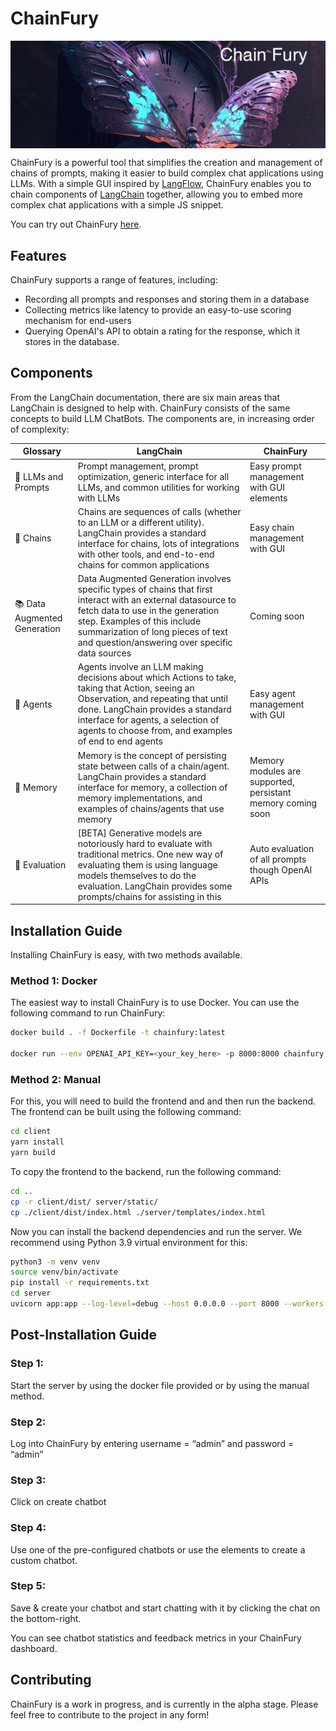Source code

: # ChainFury

<img src="./docs/clock.png" align="center"/>


ChainFury is a powerful tool that simplifies the creation and management of chains of prompts, making it easier to build complex chat applications using LLMs. With a simple GUI inspired by [LangFlow](https://github.com/logspace-ai/langflow), ChainFury enables you to chain components of [LangChain](https://github.com/hwchase17/langchain) together, allowing you to embed more complex chat applications with a simple JS snippet.

You can try out ChainFury [here](https://alpaca-irregulardensity.byocawsv0.on.nimblebox.ai/).


## Features
ChainFury supports a range of features, including:

- Recording all prompts and responses and storing them in a database
- Collecting metrics like latency to provide an easy-to-use scoring mechanism for end-users
- Querying OpenAI's API to obtain a rating for the response, which it stores in the database.

## Components
From the LangChain documentation, there are six main areas that LangChain is designed to help with. ChainFury consists of the same concepts to build LLM ChatBots. The components are, in increasing order of complexity:

| Glossary | LangChain    | ChainFury    |
| --- | --- | --- |
| 📃 LLMs and Prompts | Prompt management, prompt optimization, generic interface for all LLMs, and common utilities for working with LLMs   | Easy prompt management with GUI elements
| 🔗 Chains | Chains are sequences of calls (whether to an LLM or a different utility). LangChain provides a standard interface for chains, lots of integrations with other tools, and end-to-end chains for common applications | Easy chain management with GUI |
| 📚 Data Augmented Generation | Data Augmented Generation involves specific types of chains that first interact with an external datasource to fetch data to use in the generation step. Examples of this include summarization of long pieces of text and question/answering over specific data sources | Coming soon |
| 🤖 Agents | Agents involve an LLM making decisions about which Actions to take, taking that Action, seeing an Observation, and repeating that until done. LangChain provides a standard interface for agents, a selection of agents to choose from, and examples of end to end agents| Easy agent management with GUI |
| 🧠 Memory | Memory is the concept of persisting state between calls of a chain/agent. LangChain provides a standard interface for memory, a collection of memory implementations, and examples of chains/agents that use memory | Memory modules are supported, persistant memory coming soon |
| 🧐 Evaluation | [BETA] Generative models are notoriously hard to evaluate with traditional metrics. One new way of evaluating them is using language models themselves to do the evaluation. LangChain provides some prompts/chains for assisting in this | Auto evaluation of all prompts though OpenAI APIs |

## Installation Guide

Installing ChainFury is easy, with two methods available.

### **Method 1: Docker**

The easiest way to install ChainFury is to use Docker. You can use the following command to run ChainFury:

```bash
docker build . -f Dockerfile -t chainfury:latest

docker run --env OPENAI_API_KEY=<your_key_here> -p 8000:8000 chainfury:latest
```

### **Method 2: Manual**

For this, you will need to build the frontend and and then run the backend. The frontend can be built using the following command:

```bash
cd client
yarn install
yarn build
```

To copy the frontend to the backend, run the following command:

```bash
cd ..
cp -r client/dist/ server/static/
cp ./client/dist/index.html ./server/templates/index.html
```

Now you can install the backend dependencies and run the server. We recommend using Python 3.9 virtual environment for this:

```bash
python3 -m venv venv
source venv/bin/activate
pip install -r requirements.txt
cd server
uvicorn app:app --log-level=debug --host 0.0.0.0 --port 8000 --workers 1

```

## Post-Installation Guide

### Step 1:

Start the server by using the docker file provided or by using the manual method.

### Step 2:

Log into ChainFury by entering username = “admin” and password = “admin”

### Step 3:

Click on create chatbot

### Step 4:

Use one of the pre-configured chatbots or use the elements to create a custom chatbot.

### Step 5:

Save & create your chatbot and start chatting with it by clicking the chat on the bottom-right.

You can see chatbot statistics and feedback metrics in your ChainFury dashboard.

## Contributing
ChainFury is a work in progress, and is currently in the alpha stage. Please feel free to contribute to the project in any form!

···

WHAT THIS TASK INVOLVES ▸
Using the listing above, pull out all lines that hold the word "soon".

ANSWER FOR THE TASK ▸
| 📚 Data Augmented Generation | Data Augmented Generation involves specific types of chains that first interact with an external datasource to fetch data to use in the generation step. Examples of this include summarization of long pieces of text and question/answering over specific data sources | Coming soon |
| 🧠 Memory | Memory is the concept of persisting state between calls of a chain/agent. LangChain provides a standard interface for memory, a collection of memory implementations, and examples of chains/agents that use memory | Memory modules are supported, persistant memory coming soon |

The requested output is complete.